> [WHAT IS NEEDED] With the images removed, write out each record exactly as given.

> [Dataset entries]
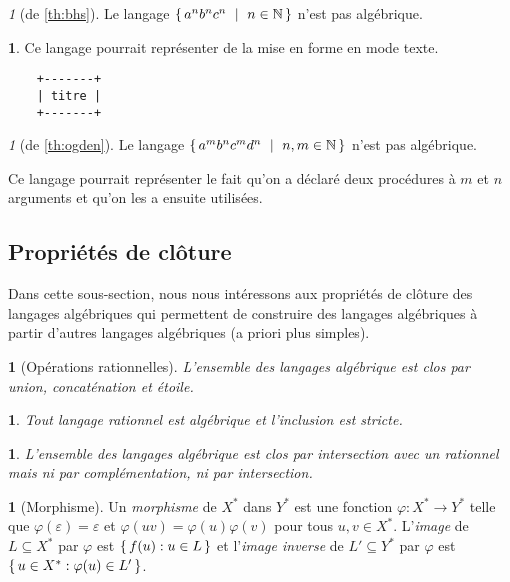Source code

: \documentclass[10pt,a4paper,notitlepage]{article}
\theoremstyle{plain}
\theoremstyle{definition}
\newtheorem{defn}[thm]{\protect\definitionname}
\theoremstyle{definition}
\newtheorem{example}[thm]{\protect\examplename}
\theoremstyle{remark}
\newtheorem{application}[thm]{\protect\applicationname}
\theoremstyle{remark}
\theoremstyle{plain}
\theoremstyle{plain}
\newtheorem{prop}[thm]{\protect\propositionname}
\theoremstyle{plain}
\theoremstyle{remark}
\providecommand{\definitionname}{Définition}
\providecommand{\examplename}{Exemple}
\providecommand{\applicationname}{Application}
\providecommand{\propositionname}{Proposition}
\begin{document}
\begin{application}[de \ref{th:bhs}]
	Le langage $\set{a^{n}b^{n}c^{n}\ |\ n\in\mathbb{N}}$ n'est pas algébrique.
\end{application}

\begin{example}
	Ce langage pourrait représenter de la mise en forme en mode texte. \begin{lstlisting}
	+-------+
	| titre |
	+-------+
	\end{lstlisting}
\end{example}

\begin{application}[de \ref{th:ogden}]
	Le langage $\set{a^{m}b^{n}c^{m}d^{n}\ |\ n,m\in\mathbb{N}}$ n'est pas algébrique.
	
	Ce langage pourrait représenter le fait qu'on a déclaré deux procédures
	à $m$ et $n$ arguments et qu'on les a ensuite utilisées. %
\end{application}

\subsection{Propriétés de clôture}

Dans cette sous-section, nous nous intéressons aux propriétés de clôture des langages algébriques qui permettent de construire des langages algébriques à partir d'autres langages algébriques (a priori plus simples).

\begin{prop}[Opérations rationnelles]
	L'ensemble des langages algébrique est clos par union, concaténation et étoile.
\end{prop}

\begin{prop}
	Tout langage rationnel est algébrique et l'inclusion est stricte.
\end{prop}

\begin{prop}
	L'ensemble des langages algébrique est clos par intersection avec un rationnel mais ni par complémentation, ni par intersection.
\end{prop}

\begin{defn}[Morphisme]
	Un \emph{morphisme} de $X^*$ dans $Y^*$ est une fonction $\varphi:X^*\to Y^*$ telle que $\varphi(\varepsilon) = \varepsilon$ et $\varphi(uv)=\varphi(u)\varphi(v)$ pour tous $u,v\in X ^*$. L'\emph{image} de $L\subseteq X^*$ par $\varphi$ est $\set{f(u) : u \in L}$ et l'\emph{image inverse} de $L'\subseteq Y^*$ par $\varphi$ est $\set{u \in X^* : \varphi(u) \in L'}$.
\end{defn}
\end{document}
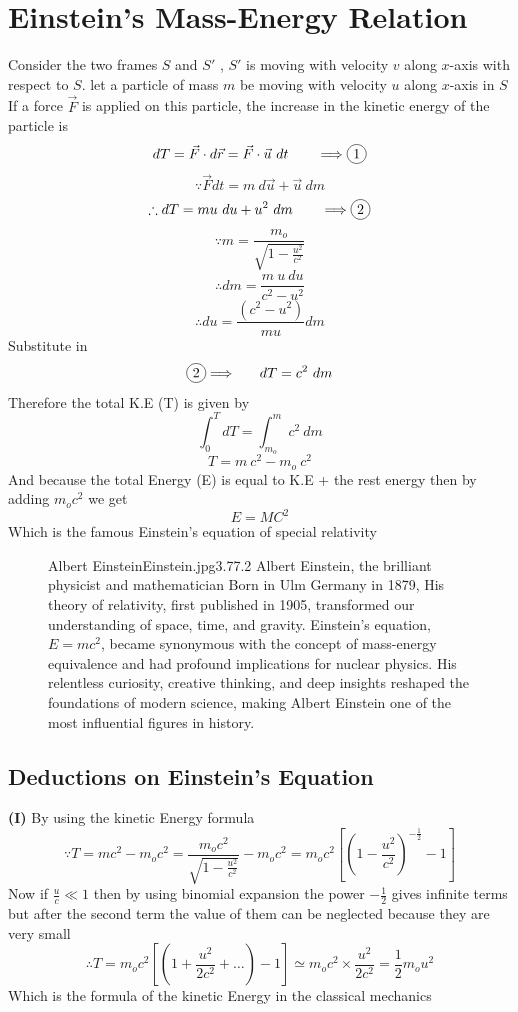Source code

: \section{Einstein's Mass-Energy Relation}
Consider the two frames $S$ and $S'$ , $S'$ is moving with velocity $v$ along $x$-axis with respect to $S$.
let a particle of mass $m$ be moving with velocity $u$ along $x$-axis in $S$\\
If a force $\vec{F}$ is applied on this particle, the increase in the kinetic energy of the particle is 
\[
dT = \vec{F} \cdot d\vec{r} = \vec{F} \cdot \vec{u} \ dt \ \ \ \ \ \ \Longrightarrow \circled{1}
\]
\[
\because  \vec{F} dt = m \ d\vec{u} + \vec{u} \ dm
\]
\[
\therefore dT = mu \ du + u^2 \ dm    \ \ \ \ \ \ \Longrightarrow \circled{2}
\]
\[
\because m = \frac{m_o}{\sqrt{1 - \frac{u^2}{c^2}}} 
\]
\[
\therefore dm = \frac{m \ u \ du}{c^2 - u^2}
\]
\[
\therefore du = \frac{(c^2 - u^2)}{mu} dm
\]
Substitute in 
\[
\circled{2}  \Longrightarrow \ \ \ \ \  dT = c^2 \ dm
\]
Therefore the total K.E (T) is given by 
\[
\int_{0}^{T} dT = \int_{m_o}^{m} c^2 \ dm
\]
\[
T = m \ c^2 - m_o \ c^2
\]
And because the total Energy (E) is equal to K.E + the rest energy then by adding $m_o c^2$ we get 
\[
E = MC^2
\]
Which is the famous Einstein's equation of special relativity
\begin{figure}[b]
    \begin{enrichment}{Albert Einstein}{Einstein.jpg}{3}{.77}{.2}
        Albert Einstein, the brilliant physicist and mathematician Born in Ulm Germany in 1879,
        His theory of relativity, first published in 1905, transformed our understanding of space, time, and gravity. 
        Einstein's equation, $E=mc^2$, became synonymous with the concept of mass-energy equivalence and had profound implications for nuclear physics.
        His relentless curiosity, creative thinking, and deep insights reshaped the foundations of modern science, making Albert Einstein one of the most influential figures in history.
    \end{enrichment}
\end{figure}
\subsection{Deductions on Einstein’s Equation}

\textbf{(I)} By using the kinetic Energy formula
\[
\because T = m c^2 - m_o c^2 = \frac{m_o c^2}{\sqrt{1 - \frac{u^2}{c^2}}}  - m_o c^2 = m_o c^2 \left[{\left(1- \frac{u^2}{c^2}\right)}^{-\frac{1}{2}}-1\right]
\]
Now if $\displaystyle \frac{u}{c} \ll 1 $ then by using binomial expansion the power $-\frac{1}{2}$ gives infinite terms but after the second term the value of them can be neglected because they are very small  
\[
\therefore T = m_o c^2 \left[{\left(1+ \frac{u^2}{2c^2} + \dots \right)}-1\right] \simeq m_o c^2 \times \frac{u^2}{2c^2} = \frac{1}{2} m_o u^2
\]
Which is the formula of the kinetic Energy in the classical mechanics\\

> [FINISHED TASK]
Source code

: \documentclass[10pt,a4paper,notitlepage]{article}
\theoremstyle{plain}
\theoremstyle{definition}
\newtheorem{defn}[thm]{\protect\definitionname}
\theoremstyle{definition}
\newtheorem{example}[thm]{\protect\examplename}
\theoremstyle{remark}
\newtheorem{application}[thm]{\protect\applicationname}
\theoremstyle{remark}
\theoremstyle{plain}
\theoremstyle{plain}
\newtheorem{prop}[thm]{\protect\propositionname}
\theoremstyle{plain}
\theoremstyle{remark}
\providecommand{\definitionname}{Définition}
\providecommand{\examplename}{Exemple}
\providecommand{\applicationname}{Application}
\providecommand{\propositionname}{Proposition}
\begin{document}
\begin{application}[de \ref{th:bhs}]
	Le langage $\set{a^{n}b^{n}c^{n}\ |\ n\in\mathbb{N}}$ n'est pas algébrique.
\end{application}

\begin{example}
	Ce langage pourrait représenter de la mise en forme en mode texte. \begin{lstlisting}
	+-------+
	| titre |
	+-------+
	\end{lstlisting}
\end{example}

\begin{application}[de \ref{th:ogden}]
	Le langage $\set{a^{m}b^{n}c^{m}d^{n}\ |\ n,m\in\mathbb{N}}$ n'est pas algébrique.
	
	Ce langage pourrait représenter le fait qu'on a déclaré deux procédures
	à $m$ et $n$ arguments et qu'on les a ensuite utilisées. %
\end{application}

\subsection{Propriétés de clôture}

Dans cette sous-section, nous nous intéressons aux propriétés de clôture des langages algébriques qui permettent de construire des langages algébriques à partir d'autres langages algébriques (a priori plus simples).

\begin{prop}[Opérations rationnelles]
	L'ensemble des langages algébrique est clos par union, concaténation et étoile.
\end{prop}

\begin{prop}
	Tout langage rationnel est algébrique et l'inclusion est stricte.
\end{prop}

\begin{prop}
	L'ensemble des langages algébrique est clos par intersection avec un rationnel mais ni par complémentation, ni par intersection.
\end{prop}

\begin{defn}[Morphisme]
	Un \emph{morphisme} de $X^*$ dans $Y^*$ est une fonction $\varphi:X^*\to Y^*$ telle que $\varphi(\varepsilon) = \varepsilon$ et $\varphi(uv)=\varphi(u)\varphi(v)$ pour tous $u,v\in X ^*$. L'\emph{image} de $L\subseteq X^*$ par $\varphi$ est $\set{f(u) : u \in L}$ et l'\emph{image inverse} de $L'\subseteq Y^*$ par $\varphi$ est $\set{u \in X^* : \varphi(u) \in L'}$.
\end{defn}
\end{document}
Source code

: \section{Einstein's Mass-Energy Relation}
Consider the two frames $S$ and $S'$ , $S'$ is moving with velocity $v$ along $x$-axis with respect to $S$.
let a particle of mass $m$ be moving with velocity $u$ along $x$-axis in $S$\\
If a force $\vec{F}$ is applied on this particle, the increase in the kinetic energy of the particle is 
\[
dT = \vec{F} \cdot d\vec{r} = \vec{F} \cdot \vec{u} \ dt \ \ \ \ \ \ \Longrightarrow \circled{1}
\]
\[
\because  \vec{F} dt = m \ d\vec{u} + \vec{u} \ dm
\]
\[
\therefore dT = mu \ du + u^2 \ dm    \ \ \ \ \ \ \Longrightarrow \circled{2}
\]
\[
\because m = \frac{m_o}{\sqrt{1 - \frac{u^2}{c^2}}} 
\]
\[
\therefore dm = \frac{m \ u \ du}{c^2 - u^2}
\]
\[
\therefore du = \frac{(c^2 - u^2)}{mu} dm
\]
Substitute in 
\[
\circled{2}  \Longrightarrow \ \ \ \ \  dT = c^2 \ dm
\]
Therefore the total K.E (T) is given by 
\[
\int_{0}^{T} dT = \int_{m_o}^{m} c^2 \ dm
\]
\[
T = m \ c^2 - m_o \ c^2
\]
And because the total Energy (E) is equal to K.E + the rest energy then by adding $m_o c^2$ we get 
\[
E = MC^2
\]
Which is the famous Einstein's equation of special relativity
\begin{figure}[b]
    \begin{enrichment}{Albert Einstein}{Einstein.jpg}{3}{.77}{.2}
        Albert Einstein, the brilliant physicist and mathematician Born in Ulm Germany in 1879,
        His theory of relativity, first published in 1905, transformed our understanding of space, time, and gravity. 
        Einstein's equation, $E=mc^2$, became synonymous with the concept of mass-energy equivalence and had profound implications for nuclear physics.
        His relentless curiosity, creative thinking, and deep insights reshaped the foundations of modern science, making Albert Einstein one of the most influential figures in history.
    \end{enrichment}
\end{figure}
\subsection{Deductions on Einstein’s Equation}

\textbf{(I)} By using the kinetic Energy formula
\[
\because T = m c^2 - m_o c^2 = \frac{m_o c^2}{\sqrt{1 - \frac{u^2}{c^2}}}  - m_o c^2 = m_o c^2 \left[{\left(1- \frac{u^2}{c^2}\right)}^{-\frac{1}{2}}-1\right]
\]
Now if $\displaystyle \frac{u}{c} \ll 1 $ then by using binomial expansion the power $-\frac{1}{2}$ gives infinite terms but after the second term the value of them can be neglected because they are very small  
\[
\therefore T = m_o c^2 \left[{\left(1+ \frac{u^2}{2c^2} + \dots \right)}-1\right] \simeq m_o c^2 \times \frac{u^2}{2c^2} = \frac{1}{2} m_o u^2
\]
Which is the formula of the kinetic Energy in the classical mechanics\\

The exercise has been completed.